The original description of the k-d tree recognized that rebalancing techniques, such as are used to build an AVL tree or a red-black tree, are not applicable to a k-d tree. Hence, in order to build a balanced k-d tree, it is necessary to find the median of the data for each recursive subdivision of those data. The sort or selection that is used to find the median for each subdivision strongly influences the computational complexity of building a k-d tree. This paper discusses an alternative algorithm that builds a balanced k-d tree by presorting the data in each of k dimensions prior to building the tree. It then preserves the order of these k sorts during tree construction and thereby avoids the requirement for any further sorting. Moreover, this algorithm is amenable to parallel execution via multiple threads. Compared to an algorithm that finds the median for each recursive subdivision, this presorting algorithm has equivalent performance for four dimensions and better performance for three or fewer dimensions.
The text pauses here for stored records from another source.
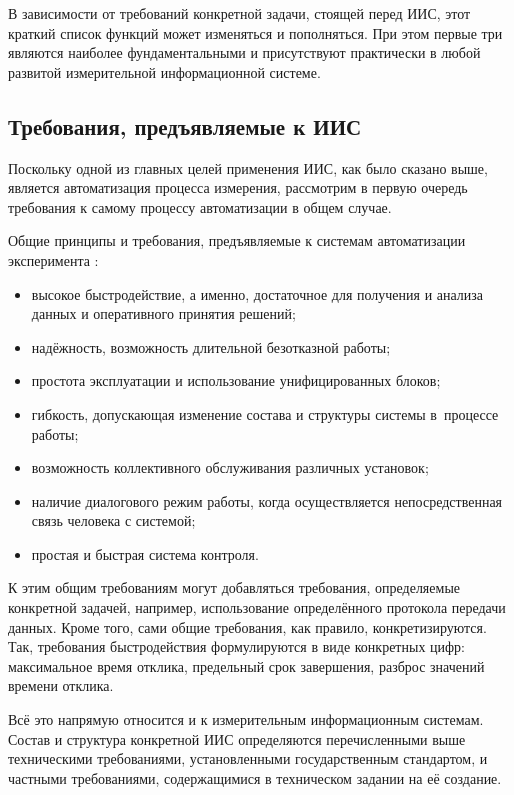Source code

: \documentclass[a4paper, 14pt, titlepage]{extarticle}
\begin{document}
  В зависимости от требований конкретной задачи, стоящей перед ИИС, этот краткий список функций
  может изменяться и пополняться. При этом первые три являются наиболее фундаментальными и
  присутствуют практически в любой развитой измерительной информационной системе. %

  \subsection{Требования, предъявляемые к ИИС}\label{ssec:iis-requirements}

  Поскольку одной из главных целей применения ИИС, как было сказано выше, является автоматизация процесса
  измерения, рассмотрим в первую очередь требования к самому процессу автоматизации в общем случае.

  Общие принципы и требования, предъявляемые к системам автоматизации эксперимента \cite{vinogradov-discrete, kurochkin-kamak}:
  \begin{itemize}
    \item высокое быстродействие, а именно, достаточное для получения и анализа данных и оперативного принятия решений;
    \item надёжность, возможность длительной безотказной работы;
    \item простота эксплуатации и использование унифицированных блоков;
    \item гибкость, допускающая изменение состава и структуры системы в~процессе работы;
    \item возможность коллективного обслуживания различных установок;
    \item наличие диалогового режим работы, когда осуществляется непосредственная связь человека с системой;
    \item простая и быстрая система контроля.
  \end{itemize}

  К этим общим требованиям могут добавляться требования, определяемые конкретной задачей, например,
  использование определённого протокола передачи данных. Кроме того, сами общие требования, как
  правило, конкретизируются. Так, требования быстродействия формулируются в виде конкретных цифр:
  максимальное время отклика, предельный срок завершения, разброс значений времени отклика.

  Всё это напрямую относится и к измерительным информационным системам.  Состав и структура
  конкретной ИИС определяются перечисленными выше техническими требованиями, установленными
  государственным стандартом, и частными требованиями, содержащимися в техническом задании на её
  создание.
\end{document}
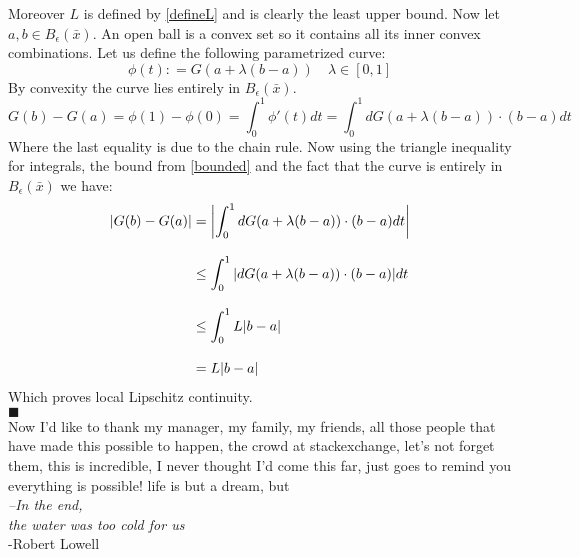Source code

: \documentclass{article}
\DeclarePairedDelimiter{\abs}{\lvert}{\rvert}
\begin{document}
	Moreover $L$ is defined by \ref{defineL} and is clearly the least upper bound. 
	Now let $a,b \in B_\epsilon(\bar x)$. An open ball is a convex set so it contains all its inner convex combinations. Let us define the following parametrized curve:
	\begin{equation}\label{curve}
		\phi(t) : = G(a + \lambda (b-a)) \quad \lambda \in [0,1]
	\end{equation}
	By convexity the curve lies entirely in $B_\epsilon(\bar x )$. 
	\begin{equation*}
		G(b) - G(a) = \phi(1) - \phi(0) = \int_{0}^{1} \phi'(t) dt = \int_{0}^{1} dG(a+ \lambda(b-a)) \cdot (b-a)dt
	\end{equation*}
	Where the last equality is due to the chain rule. 
	\clearpage 
	Now using the triangle inequality for integrals, the bound from \ref{bounded} and the fact that the curve is entirely in $B_\epsilon (\bar x)$ we have:
	\begin{align}
		\abs{G(b) - G(a)} &= \left \vert  \int_{0}^{1}  dG(a+ \lambda(b-a)) \cdot (b-a)dt  \right \vert  \\[2ex]
		&\leq \int_{0}^{1}  \vert dG(a+ \lambda(b-a)) \cdot (b-a) \vert dt\\[2ex]
		&\leq  \int_{0}^{1} L \abs{b-a}\\[2ex]
		&=  L \abs{b-a}
	\end{align}
	Which proves local Lipschitz continuity.\\
	$\blacksquare$\\
	Now I'd like to thank my manager, my family, my friends, all those people that have made this possible to happen, the crowd at stackexchange, let's not forget them, this is incredible, I never thought I'd come this far, just goes to remind you everything is possible! life is but a dream, but \\[3ex]
	\textit{--In the end,\\
		 the water was too cold for us} \\[2ex]
	\hspace{1cm} -Robert Lowell
	
	
	
	

	
	
	
	
	
	
	
	
	
	
	
	
	
	
\end{document}
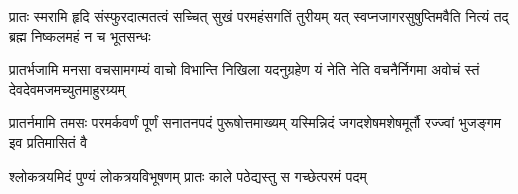 
\fourlineindentedshloka
{प्रातः स्मरामि हृदि संस्फुरदात्मतत्वं}
{सच्चित् सुखं परमहंसगतिं तुरीयम्}
{यत् स्वप्नजागरसुषुप्तिमवैति नित्यं}
{तद् ब्रह्म निष्कलमहं न च भूतसन्धः}

\fourlineindentedshloka
{प्रातर्भजामि मनसा वचसामगम्यं}
{वाचो विभान्ति निखिला यदनुग्रहेण}
{यं नेति नेति वचनैर्निगमा अवोचं}
{स्तं देवदेवमजमच्युतमाहुरग्र्यम्}

\fourlineindentedshloka
{प्रातर्नमामि तमसः परमर्कवर्णं}
{पूर्णं सनातनपदं पुरूषोत्तमाख्यम्}
{यस्मिन्निदं जगदशेषमशेषमूर्तौ}
{रज्ज्वां भुजङ्गम इव प्रतिमासितं वै}

\twolineshloka
{श्लोकत्रयमिदं पुण्यं लोकत्रयविभूषणम्}
{प्रातः काले पठेद्यस्तु स गच्छेत्परमं पदम्}


\closesection
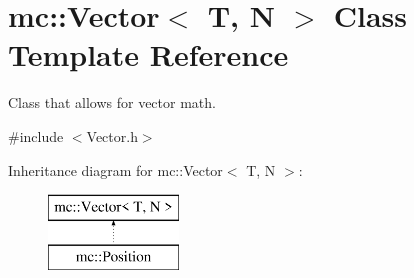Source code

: \hypertarget{classmc_1_1_vector}{}\section{mc\+:\+:Vector$<$ T, N $>$ Class Template Reference}
\label{classmc_1_1_vector}


Class that allows for vector math.  




{\ttfamily \#include $<$Vector.\+h$>$}

Inheritance diagram for mc\+:\+:Vector$<$ T, N $>$\+:\begin{figure}[H]
\begin{center}
\leavevmode
\includegraphics[height=2.000000cm]{d0/d81/classmc_1_1_vector}
\end{center}
\end{figure}
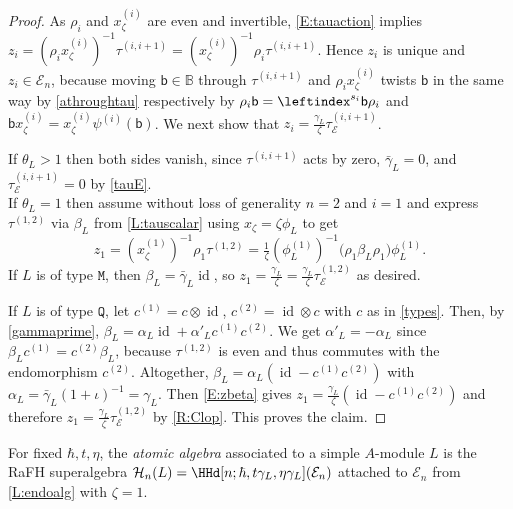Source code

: \documentclass[a4paper,11pt]{amsart}
\numberwithin{equation}{subsection}
\theoremstyle{definition}
\theoremstyle{theorem}
\theoremstyle{remark}
\newcommand\bb{\mathsf{b}}
\newcommand\op{\operatorname}
\newcommand\taui[1][i]{\tau^{(#1)}}
\newcommand{\Bo}{\mathbb{B}}
\begin{document}
\begin{proof}
  As $\rho_i$ and $x_\zeta^{(i)}$ are even and invertible, \autoref{E:tauaction} implies
  $z_i=(\rho_ix_\zeta^{(i)})^{-1}\tau^{(i,i+1)}=(x_\zeta^{(i)})^{-1}\rho_i\tau^{(i,i+1)}$. Hence $z_i$ is unique and  $z_i\in\mathcal E_n$, because
 moving $\bb\in\Bo$ through $\tau^{(i,i+1)}$ and $\rho_ix_\zeta^{(i)}$ twists $\bb$ in the same way by \autoref{athroughtau}
  respectively by $\rho_i\bb=\leftindex^{s_i}\bb \rho_i$ and
  $\bb x_\zeta^{(i)}=x_\zeta^{(i)}\psi^{(i)}(\bb)$. We next show that $z_i=\tfrac{\gamma_L}{\zeta}\tau^{(i,i+1)}_{\mathcal E}$.


  If $\theta_L>1$ then both sides vanish, since $\taui[i,i+1]$ acts by zero, $\bar\gamma_L=0$, and  $\tau^{(i,i+1)}_{\mathcal E}=0$ by \autoref{tauE}.\\
  \noindent  If $\theta_L=1$ then assume without loss of generality $n=2$ and $i=1$ and express $\tau^{(1,2)}$ via $\beta_L$ from \autoref{L:tauscalar} using $x_\zeta=\zeta\phi_L$ to get
  \begin{equation}\label{E:zbeta}
    z_1=(x^{(1)}_\zeta)^{-1}\rho_1\tau^{(1,2)}
      =\tfrac1\zeta (\phi^{(1)}_L)^{-1}\bigl(\rho_1\beta_L\rho_1\bigr)\phi^{(1)}_L.
  \end{equation}
    If $L$ is of type $\mathtt M$, then $\beta_L=\bar\gamma_L\op{id}$, so $z_1=\tfrac{\gamma_L}{\zeta}=\tfrac{\gamma_L}{\zeta}\tau^{(1,2)}_{\mathcal E}$ as desired.

  \noindent If $L$ is of type $\mathtt Q$, let $c^{(1)}=c\otimes\op{id}$, $c^{(2)}=\op{id}\otimes c$ with $c$ as in \autoref{types}. Then, by  \autoref{gammaprime}, $\beta_L=\alpha_L\op{id}+\alpha'_Lc^{(1)}c^{(2)}$. We get $\alpha'_L=-\alpha_L$ since $\beta_Lc^{(1)}=c^{(2)}\beta_L$, because  $\tau^{(1,2)}$ is even and thus commutes with the endomorphism $c^{(2)}$. Altogether, $\beta_L=\alpha_L(\op{id}-c^{(1)}c^{(2)})$ with $\alpha_L=\bar\gamma_L(1+\iota)^{-1}=\gamma_L$. Then \autoref{E:zbeta} gives $z_1=\tfrac{\gamma_L}{\zeta}(\op{id}-c^{(1)}c^{(2)})$ and therefore $z_1=\tfrac{\gamma_L}{\zeta}\tau^{(1,2)}_{\mathcal E}$ by \autoref{R:Clop}. This proves the claim.
 \end{proof}



\begin{Definition}\label{D:block}
For fixed $\hbar, t,\eta$, the  \emph{atomic algebra} associated to a simple $A$-module $L$ is the RaFH
  superalgebra
  $\mathcal H_n(L)=\HHd[n;\hbar, t\gamma_L, \eta\gamma_L](\mathcal E_n)$
  attached to $\mathcal E_n$ from \autoref{L:endoalg} with $\zeta=1$.
\end{Definition}
\end{document}
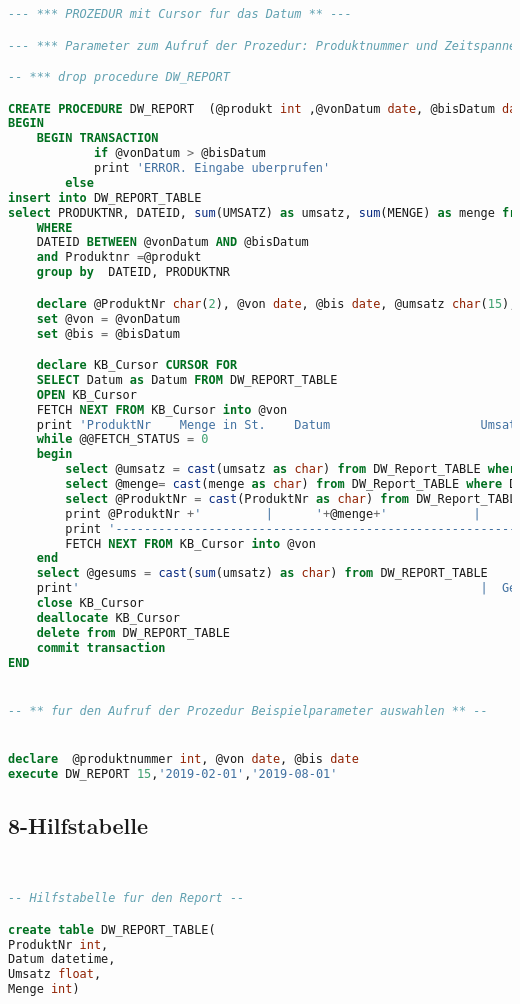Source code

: \begin{lstlisting}[language=SQL]
  --- *** PROZEDUR mit Cursor fur das Datum ** ---

--- *** Parameter zum Aufruf der Prozedur: Produktnummer und Zeitspanne ** --

-- *** drop procedure DW_REPORT

CREATE PROCEDURE DW_REPORT  (@produkt int ,@vonDatum date, @bisDatum date) AS
BEGIN
	BEGIN TRANSACTION
			if @vonDatum > @bisDatum
			print 'ERROR. Eingabe uberprufen'
		else
insert into DW_REPORT_TABLE
select PRODUKTNR, DATEID, sum(UMSATZ) as umsatz, sum(MENGE) as menge from KASSENBON_FAKTEN
	WHERE
	DATEID BETWEEN @vonDatum AND @bisDatum
	and Produktnr =@produkt
	group by  DATEID, PRODUKTNR

	declare @ProduktNr char(2), @von date, @bis date, @umsatz char(15), @menge char(4), @gesums char(10);
	set @von = @vonDatum
	set @bis = @bisDatum

	declare KB_Cursor CURSOR FOR
	SELECT Datum as Datum FROM DW_REPORT_TABLE
	OPEN KB_Cursor
	FETCH NEXT FROM KB_Cursor into @von
	print 'ProduktNr    Menge in St.    Datum                     Umsatz in EU'
	while @@FETCH_STATUS = 0
	begin
		select @umsatz = cast(umsatz as char) from DW_Report_TABLE where Datum = @von
		select @menge= cast(menge as char) from DW_Report_TABLE where Datum = @von
		select @ProduktNr = cast(ProduktNr as char) from DW_Report_TABLE where Datum = @von
		print @ProduktNr +'         |      '+@menge+'            |      '+cast(@von as char)+'|    '+@umsatz+'|'
		print '-------------------------------------------------------------------------------------------|'
		FETCH NEXT FROM KB_Cursor into @von
	end
	select @gesums = cast(sum(umsatz) as char) from DW_REPORT_TABLE
	print'                                                        |  Gesamtumsatz (EU) :   '+@gesums+'      |'
	close KB_Cursor
	deallocate KB_Cursor
	delete from DW_REPORT_TABLE
	commit transaction
END


-- ** fur den Aufruf der Prozedur Beispielparameter auswahlen ** --


declare  @produktnummer int, @von date, @bis date
execute DW_REPORT 15,'2019-02-01','2019-08-01'
\end{lstlisting}

\subsection{8-Hilfstabelle}

\begin{lstlisting}[language=SQL]


-- Hilfstabelle fur den Report --

create table DW_REPORT_TABLE(
ProduktNr int,
Datum datetime,
Umsatz float,
Menge int)

\end{lstlisting}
The original description of k-d trees recognized that rebalancing techniques used for AVL trees or red-black trees are not applicable to k-d trees. Therefore, to construct a balanced k-d tree, it is necessary to find the median for each recursive subdivision of the data. The sorting or selection algorithm used to find the median for each subdivision strongly influences the computational complexity of building a k-d tree. This paper discusses an alternative algorithm that constructs a balanced k-d tree by pre-sorting the data on each of the k dimensions before tree construction. The k sorted orders are then maintained during the tree-building process, thereby eliminating the need for further sorting. Furthermore, the algorithm is amenable to parallel execution via multithreading. Compared to algorithms that find the median for each recursive subdivision, this pre-sorting algorithm achieves equivalent performance in four dimensions and superior performance in three or fewer dimensions.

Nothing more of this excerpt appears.